Welche Systeme zur Arbeitszeiterfassung könnten zukünftig praktikabel sein? Die technischen Möglichkeiten sind vielfältig. Von der klassischen stationären Zeiterfassung am Betriebseingang bis hin zur App auf dem Smartphone. Die technische Umsetzung ist das geringste Problem; dass dabei der Datenschutz gewährleistet sein muss ist eine Selbstverständlichkeit.

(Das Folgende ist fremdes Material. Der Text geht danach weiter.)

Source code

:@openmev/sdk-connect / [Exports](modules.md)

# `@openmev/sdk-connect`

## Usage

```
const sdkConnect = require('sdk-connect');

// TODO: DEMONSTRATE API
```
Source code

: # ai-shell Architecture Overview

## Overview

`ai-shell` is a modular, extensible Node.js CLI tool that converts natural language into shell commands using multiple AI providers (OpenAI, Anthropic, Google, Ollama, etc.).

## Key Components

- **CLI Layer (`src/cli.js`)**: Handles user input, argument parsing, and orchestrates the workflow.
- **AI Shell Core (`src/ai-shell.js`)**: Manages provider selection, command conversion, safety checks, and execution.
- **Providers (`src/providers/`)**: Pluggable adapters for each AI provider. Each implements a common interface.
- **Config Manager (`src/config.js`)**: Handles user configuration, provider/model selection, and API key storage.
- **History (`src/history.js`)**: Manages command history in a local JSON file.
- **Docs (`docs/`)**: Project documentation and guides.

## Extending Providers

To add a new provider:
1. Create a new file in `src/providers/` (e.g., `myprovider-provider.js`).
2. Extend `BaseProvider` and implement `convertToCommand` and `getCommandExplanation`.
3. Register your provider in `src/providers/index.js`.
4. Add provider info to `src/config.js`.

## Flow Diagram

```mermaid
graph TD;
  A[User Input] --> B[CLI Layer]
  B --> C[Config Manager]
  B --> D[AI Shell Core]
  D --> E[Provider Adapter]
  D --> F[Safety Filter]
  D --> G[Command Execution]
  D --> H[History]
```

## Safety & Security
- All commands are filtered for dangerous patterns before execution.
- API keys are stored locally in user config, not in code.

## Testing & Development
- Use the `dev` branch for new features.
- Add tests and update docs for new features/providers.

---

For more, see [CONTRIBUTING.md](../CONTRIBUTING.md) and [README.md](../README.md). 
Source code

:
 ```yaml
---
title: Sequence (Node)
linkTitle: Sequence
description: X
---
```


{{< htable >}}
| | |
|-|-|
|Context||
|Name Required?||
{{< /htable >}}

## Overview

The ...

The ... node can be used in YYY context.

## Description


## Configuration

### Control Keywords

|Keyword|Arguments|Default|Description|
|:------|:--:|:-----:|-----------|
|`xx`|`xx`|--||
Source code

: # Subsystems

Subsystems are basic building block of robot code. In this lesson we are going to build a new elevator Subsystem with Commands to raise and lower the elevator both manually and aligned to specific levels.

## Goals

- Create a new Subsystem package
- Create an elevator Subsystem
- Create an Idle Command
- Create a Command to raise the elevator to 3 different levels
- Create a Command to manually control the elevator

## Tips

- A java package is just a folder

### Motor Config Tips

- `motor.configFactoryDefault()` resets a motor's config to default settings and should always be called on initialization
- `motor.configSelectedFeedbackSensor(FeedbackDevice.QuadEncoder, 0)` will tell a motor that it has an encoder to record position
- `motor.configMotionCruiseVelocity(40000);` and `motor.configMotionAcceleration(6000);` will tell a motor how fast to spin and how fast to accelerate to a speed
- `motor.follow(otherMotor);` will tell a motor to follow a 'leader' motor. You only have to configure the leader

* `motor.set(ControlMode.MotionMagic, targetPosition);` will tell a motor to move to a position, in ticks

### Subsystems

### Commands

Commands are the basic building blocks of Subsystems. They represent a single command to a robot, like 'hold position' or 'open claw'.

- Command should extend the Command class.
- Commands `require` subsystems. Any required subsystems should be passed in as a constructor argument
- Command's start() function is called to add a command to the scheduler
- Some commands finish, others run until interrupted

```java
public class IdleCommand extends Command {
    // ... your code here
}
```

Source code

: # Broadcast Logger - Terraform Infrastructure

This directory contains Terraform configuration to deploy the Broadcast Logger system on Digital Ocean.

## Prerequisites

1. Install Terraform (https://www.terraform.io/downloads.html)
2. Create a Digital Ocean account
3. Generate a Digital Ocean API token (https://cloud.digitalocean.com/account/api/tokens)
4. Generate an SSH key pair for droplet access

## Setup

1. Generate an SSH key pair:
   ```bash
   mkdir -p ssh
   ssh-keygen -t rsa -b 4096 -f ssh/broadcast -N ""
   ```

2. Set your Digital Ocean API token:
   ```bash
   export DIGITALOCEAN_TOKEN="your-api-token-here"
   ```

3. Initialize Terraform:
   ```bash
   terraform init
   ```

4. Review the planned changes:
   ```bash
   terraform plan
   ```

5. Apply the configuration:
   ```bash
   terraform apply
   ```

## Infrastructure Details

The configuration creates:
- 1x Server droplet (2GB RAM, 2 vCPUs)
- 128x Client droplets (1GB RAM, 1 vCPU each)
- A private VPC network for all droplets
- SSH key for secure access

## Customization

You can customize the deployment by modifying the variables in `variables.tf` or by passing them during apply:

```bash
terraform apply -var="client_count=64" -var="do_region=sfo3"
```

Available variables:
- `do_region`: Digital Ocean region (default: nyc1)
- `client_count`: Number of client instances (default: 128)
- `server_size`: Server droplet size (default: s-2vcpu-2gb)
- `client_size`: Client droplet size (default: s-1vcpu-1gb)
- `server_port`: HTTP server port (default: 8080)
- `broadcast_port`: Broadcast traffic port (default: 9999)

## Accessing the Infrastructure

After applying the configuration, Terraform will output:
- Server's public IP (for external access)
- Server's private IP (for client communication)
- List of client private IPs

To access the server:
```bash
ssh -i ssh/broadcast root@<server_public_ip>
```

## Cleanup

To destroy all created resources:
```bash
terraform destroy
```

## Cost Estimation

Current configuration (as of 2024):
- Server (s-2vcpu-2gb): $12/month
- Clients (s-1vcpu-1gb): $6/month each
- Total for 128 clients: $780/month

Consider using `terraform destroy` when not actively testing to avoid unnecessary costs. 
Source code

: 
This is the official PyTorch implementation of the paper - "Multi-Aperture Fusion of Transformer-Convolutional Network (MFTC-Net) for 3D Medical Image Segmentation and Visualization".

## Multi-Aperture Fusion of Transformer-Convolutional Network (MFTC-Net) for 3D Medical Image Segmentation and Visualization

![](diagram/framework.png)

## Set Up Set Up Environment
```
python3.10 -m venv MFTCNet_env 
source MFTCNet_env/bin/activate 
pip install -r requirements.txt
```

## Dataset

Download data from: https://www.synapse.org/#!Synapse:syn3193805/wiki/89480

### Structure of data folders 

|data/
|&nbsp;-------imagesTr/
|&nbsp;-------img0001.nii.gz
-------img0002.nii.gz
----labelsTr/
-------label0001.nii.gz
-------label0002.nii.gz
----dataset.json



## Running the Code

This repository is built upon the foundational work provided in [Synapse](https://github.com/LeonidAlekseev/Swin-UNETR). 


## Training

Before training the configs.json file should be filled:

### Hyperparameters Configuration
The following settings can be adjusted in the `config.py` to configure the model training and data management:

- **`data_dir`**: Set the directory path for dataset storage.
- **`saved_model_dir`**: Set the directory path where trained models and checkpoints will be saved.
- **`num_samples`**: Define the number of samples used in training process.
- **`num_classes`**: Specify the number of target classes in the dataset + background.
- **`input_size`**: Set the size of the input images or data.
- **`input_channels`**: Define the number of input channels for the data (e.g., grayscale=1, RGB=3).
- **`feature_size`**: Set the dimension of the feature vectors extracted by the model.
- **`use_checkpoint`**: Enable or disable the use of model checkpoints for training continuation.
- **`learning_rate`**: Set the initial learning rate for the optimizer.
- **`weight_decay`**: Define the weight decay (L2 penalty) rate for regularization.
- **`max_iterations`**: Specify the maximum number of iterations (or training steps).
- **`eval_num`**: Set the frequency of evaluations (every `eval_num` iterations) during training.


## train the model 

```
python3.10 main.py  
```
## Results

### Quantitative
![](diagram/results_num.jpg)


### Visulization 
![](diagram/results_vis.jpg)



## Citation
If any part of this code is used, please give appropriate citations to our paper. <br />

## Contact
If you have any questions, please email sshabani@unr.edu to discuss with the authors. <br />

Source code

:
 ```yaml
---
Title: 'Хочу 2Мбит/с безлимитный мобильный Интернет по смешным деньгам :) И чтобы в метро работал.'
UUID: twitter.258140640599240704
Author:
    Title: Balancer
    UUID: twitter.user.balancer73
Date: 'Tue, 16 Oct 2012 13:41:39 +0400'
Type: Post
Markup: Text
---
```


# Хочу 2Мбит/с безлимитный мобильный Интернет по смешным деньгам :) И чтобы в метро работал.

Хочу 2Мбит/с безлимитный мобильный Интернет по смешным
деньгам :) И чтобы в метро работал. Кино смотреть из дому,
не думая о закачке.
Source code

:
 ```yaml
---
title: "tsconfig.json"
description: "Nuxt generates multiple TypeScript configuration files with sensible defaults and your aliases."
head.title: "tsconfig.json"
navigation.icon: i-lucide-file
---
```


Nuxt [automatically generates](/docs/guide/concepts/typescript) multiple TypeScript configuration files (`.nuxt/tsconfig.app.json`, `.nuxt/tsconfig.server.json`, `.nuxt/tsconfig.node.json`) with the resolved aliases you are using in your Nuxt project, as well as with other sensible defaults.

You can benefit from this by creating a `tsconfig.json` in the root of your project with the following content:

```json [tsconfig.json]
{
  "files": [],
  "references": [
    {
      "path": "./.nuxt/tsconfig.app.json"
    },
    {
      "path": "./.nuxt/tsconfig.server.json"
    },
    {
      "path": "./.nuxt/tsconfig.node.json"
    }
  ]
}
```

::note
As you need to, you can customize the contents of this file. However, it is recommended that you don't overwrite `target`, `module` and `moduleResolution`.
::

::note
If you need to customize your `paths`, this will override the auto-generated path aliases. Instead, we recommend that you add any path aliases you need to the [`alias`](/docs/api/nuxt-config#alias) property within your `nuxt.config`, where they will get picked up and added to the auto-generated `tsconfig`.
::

Es gibt bereits den ersten Koalitionsstreit um das EuGH-Urteil. Wirtschaftsminister Peter Altmaier hat da einiges dagegen. Viel heiße Luft um nichts am Ende? Ich sage voraus: Soweit die Politik auf europäischer Ebene nicht gegensteuert, wird die Aufzeichnungspflicht kommen. Die deutsche Politik wie auch die deutschen Gerichte sehe ich in der Umsetzungspflicht. Artikel 31 Abs. 1 der EU Grundrechtscharta bindet ihnen die Hände. Die deutliche Positionierung des Bundeswirtschaftsministers Altmaier ist wohl mehr seinem Amt und vielleicht auch der bevorstehenden Europawahl zuzuschreiben. Auch der Bundeswirtschaftsminister wird um seine sehr beschränkten Handlungsmöglichkeiten auf deutscher Ebene wissen.

Martin Bechert ist Anwalt für Arbeitsrecht in der Berliner Kanzlei Bechert Rechtsanwälte.